Baked Vegan Cabbage Rolls (Printable)

Plant-based stuffed cabbage with lentils, brown rice, and herbs in savory tomato sauce. Comfort food at its finest.

# What You Need:

→ Cabbage Rolls

01 - 1 large head green cabbage
02 - 1 cup cooked brown rice
03 - 1 cup cooked green or brown lentils
04 - 1 small onion, finely chopped
05 - 2 cloves garlic, minced
06 - 1 medium carrot, grated
07 - 2 tablespoons tomato paste
08 - 1 tablespoon olive oil
09 - 2 tablespoons chopped fresh parsley
10 - 1 teaspoon dried thyme
11 - 1 teaspoon smoked paprika
12 - 1/2 teaspoon salt
13 - 1/4 teaspoon black pepper

→ Tomato Sauce

14 - 2 cups canned crushed tomatoes
15 - 1 tablespoon olive oil
16 - 1 small onion, finely chopped
17 - 2 cloves garlic, minced
18 - 1 teaspoon dried oregano
19 - 1 teaspoon sugar
20 - Salt and pepper to taste

# How To Make It:

01 - Preheat oven to 375°F (190°C).
02 - Bring a large pot of salted water to boil. Carefully peel 8 to 10 whole leaves from the cabbage head. Blanch them in boiling water for 2 to 3 minutes until pliable. Drain and set aside.
03 - Heat 1 tablespoon olive oil in a skillet over medium heat. Sauté onion and garlic for 3 to 4 minutes until softened. Add carrot, tomato paste, thyme, paprika, salt, and pepper, and cook for 2 minutes.
04 - In a large bowl, combine sautéed vegetables, cooked rice, lentils, and parsley. Mix well and adjust seasoning to taste.
05 - Heat 1 tablespoon olive oil in a saucepan. Sauté onion and garlic until translucent. Add crushed tomatoes, oregano, sugar, salt, and pepper. Simmer for 10 minutes.
06 - Spread 1/2 cup tomato sauce on the bottom of a baking dish.
07 - Lay a cabbage leaf flat and trim thick stem if necessary. Place about 2 to 3 tablespoons of filling at the base, fold in sides, and roll up tightly. Place seam-side down in the baking dish. Repeat with remaining leaves and filling.
08 - Pour remaining sauce over the rolls. Cover the dish with foil.
09 - Bake for 45 minutes covered with foil.
10 - Remove foil and bake for an additional 10 to 15 minutes until bubbly and edges are lightly browned.
11 - Let cool slightly before serving.

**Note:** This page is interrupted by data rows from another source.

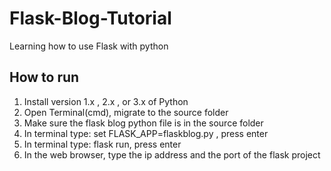 # Flask-Blog-Tutorial
Learning how to use Flask with python

<h2> How to run </h2>

<ol>
  <li>Install version 1.x , 2.x , or 3.x of Python</li>
  <li>Open Terminal(cmd), migrate to the source folder</li>
  <li>Make sure the flask blog python file is in the source folder</li>
  <li>In terminal type: set FLASK_APP=flaskblog.py , press enter</li>
  <li>In terminal type: flask run, press enter </li>
  <li>In the web browser, type the ip address and the port of the flask project</li>
</ol> 

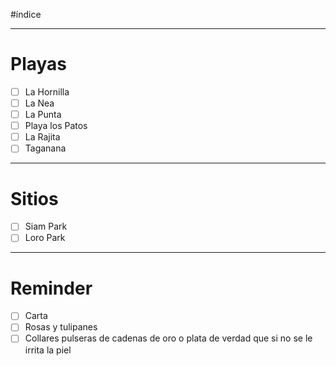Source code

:#índice 
___
# Playas

- [ ] La Hornilla
- [ ] La Nea
- [ ] La Punta
- [ ] Playa los Patos
- [ ] La Rajita
- [ ] Taganana
___ 
# Sitios

- [ ] Siam Park
- [ ] Loro Park
___
# Reminder
- [ ] Carta
- [ ] Rosas y tulipanes
- [ ] Collares pulseras de cadenas de oro o plata de verdad que si no se le irrita la piel
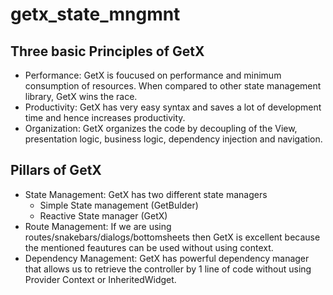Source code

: # getx_state_mngmnt
## Three basic Principles of GetX
- Performance: GetX is foucused on performance and minimum consumption of resources. When compared to other state management library, GetX wins the race.
- Productivity: GetX has very easy syntax and saves a lot of development time and hence increases productivity.
- Organization: GetX organizes the code by decoupling of the View, presentation logic, business logic, dependency injection and navigation.
## Pillars of GetX
- State Management: GetX has two different state managers
    - Simple State management (GetBulder)
    - Reactive State manager (GetX)
- Route Management: If we are using routes/snakebars/dialogs/bottomsheets then GetX is excellent because the mentioned feautures can be used without using context.
- Dependency Management: GetX has powerful dependency manager that allows us to retrieve the controller by 1 line of code without using Provider Context or InheritedWidget.

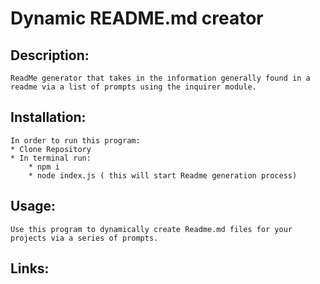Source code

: # Dynamic README.md creator

## Description: 
    ReadMe generator that takes in the information generally found in a readme via a list of prompts using the inquirer module. 

## Installation:
    In order to run this program:
    * Clone Repository
    * In terminal run:
        * npm i
        * node index.js ( this will start Readme generation process)

## Usage:
    Use this program to dynamically create Readme.md files for your projects via a series of prompts.

## Links: 

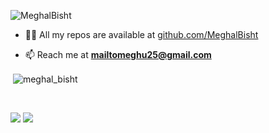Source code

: <p align="left"> <img src="https://komarev.com/ghpvc/?username=MeghalBisht" alt="MeghalBisht" /> </p>


- 👨‍💻 All my repos are available at [github.com/MeghalBisht](https://github.com/MeghalBisht)


- 📫 Reach me at **mailtomeghu25@gmail.com**

<p>&nbsp;<img align="center" src="https://github-readme-stats.vercel.app/api?username=MeghalBisht&show_icons=true&count_private=true&theme=radical" alt="meghal_bisht" /></p>
<br/>

 [<img src="https://img.shields.io/badge/linkedin-%230077B5.svg?&style=for-the-badge&logo=linkedin&logoColor=white" />](https://www.linkedin.com/in/meghal-bisht-777451177/)
 [<img src = "https://img.shields.io/badge/instagram-%23E4405F.svg?&style=for-the-badge&logo=instagram&logoColor=white">](https://www.instagram.com/meghu25bisht/)
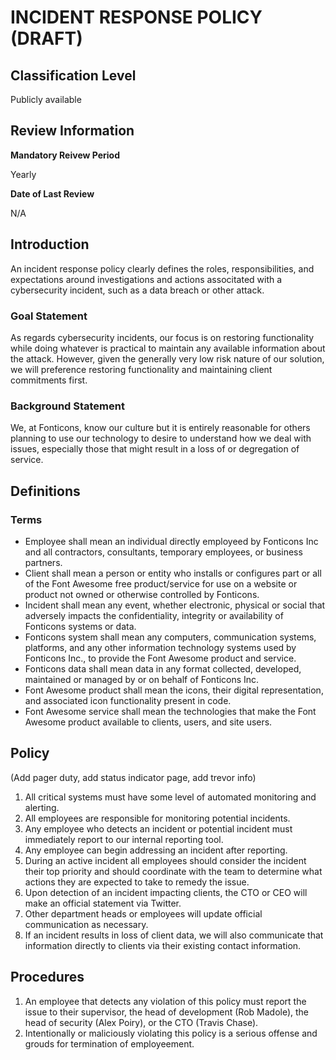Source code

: # INCIDENT RESPONSE POLICY (DRAFT)

## Classification Level
Publicly available

## Review Information

__Mandatory Reivew Period__

Yearly

__Date of Last Review__

N/A

## Introduction

An incident response policy clearly defines the roles, responsibilities, and expectations around investigations and actions
associtated with a cybersecurity incident, such as a data breach or other attack.

### Goal Statement

As regards cybersecurity incidents, our focus is on restoring functionality while doing whatever is practical to maintain 
any available information about the attack. However, given the generally very low risk nature of our solution, we will
preference restoring functionality and maintaining client commitments first.

### Background Statement 

We, at Fonticons, know our culture but it is entirely reasonable for others planning to use our technology to desire to 
understand how we deal with issues, especially those that might result in a loss of or degregation of service.

## Definitions 

### Terms

* Employee shall mean an individual directly employeed by Fonticons Inc and all contractors, consultants, temporary employees, or business partners.
* Client shall mean a person or entity who installs or configures part or all of the Font Awesome free product/service for use on a website or product not owned or otherwise controlled by Fonticons.
* Incident shall mean any event, whether electronic, physical or social that adversely impacts the confidentiality, integrity or availability of Fonticons systems or data.
* Fonticons system shall mean any computers, communication systems, platforms, and any other information technology systems used by Fonticons Inc., to provide the Font Awesome product and service.
* Fonticons data shall mean data in any format collected, developed, maintained or managed by or on behalf of Fonticons Inc.
* Font Awesome product shall mean the icons, their digital representation, and associated icon functionality present in code.
* Font Awesome service shall mean the technologies that make the Font Awesome product available to clients, users, and site users.

## Policy 

(Add pager duty, add status indicator page, add trevor info)
1. All critical systems must have some level of automated monitoring and alerting.
1. All employees are responsible for monitoring potential incidents.
1. Any employee who detects an incident or potential incident must immediately report to our internal reporting tool.
1. Any employee can begin addressing an incident after reporting.
1. During an active incident all employees should consider the incident their top priority and should coordinate with the team to determine what actions they are expected to take to remedy the issue.
1. Upon detection of an incident impacting clients, the CTO or CEO will make an official statement via Twitter.
1. Other department heads or employees will update official communication as necessary.
1. If an incident results in loss of client data, we will also communicate that information directly to clients via their existing contact information.

## Procedures

1. An employee that detects any violation of this policy must report the issue to their supervisor, the head of development (Rob Madole), the head of security (Alex Poiry), or the CTO (Travis Chase).
1. Intentionally or maliciously violating this policy is a serious offense and grouds for termination of employeement.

Sprinkle with extra parsley if desired.

# Expert Tips:

01 -
  • The rolls hold together beautifully and reheat even better the next day, making weeknight dinners feel effortless.
  • Every bite delivers that deep, savory satisfaction without the heaviness that usually follows a big meal.
  • It's one of those rare dishes that feels fancy enough for guests but forgiving enough for a regular Wednesday.
  • The combination of lentils and rice creates a complete protein that keeps you full for hours.
02 -
  • If your cabbage leaves tear while blanching, don't panic, you can overlap two smaller pieces and roll them together as one.
  • Make sure the filling is well-seasoned before you start rolling, because it's nearly impossible to fix the flavor once they're assembled and baked.
  • Don't skip the layer of sauce on the bottom of the baking dish, it prevents the rolls from sticking and burning.
  • Covering the dish with foil for the first part of baking keeps the rolls moist and prevents the tops from drying out.
03 -
  • Blanch a few extra cabbage leaves in case some tear, it saves you from having to restart the whole process.
  • Press down gently on each roll as you place it in the dish to help it hold its shape during baking.
  • For a richer sauce, stir in a tablespoon of plant-based butter or a drizzle of good olive oil just before pouring it over the rolls.
  • If you want a slightly tangy finish, squeeze fresh lemon juice over the rolls right before serving.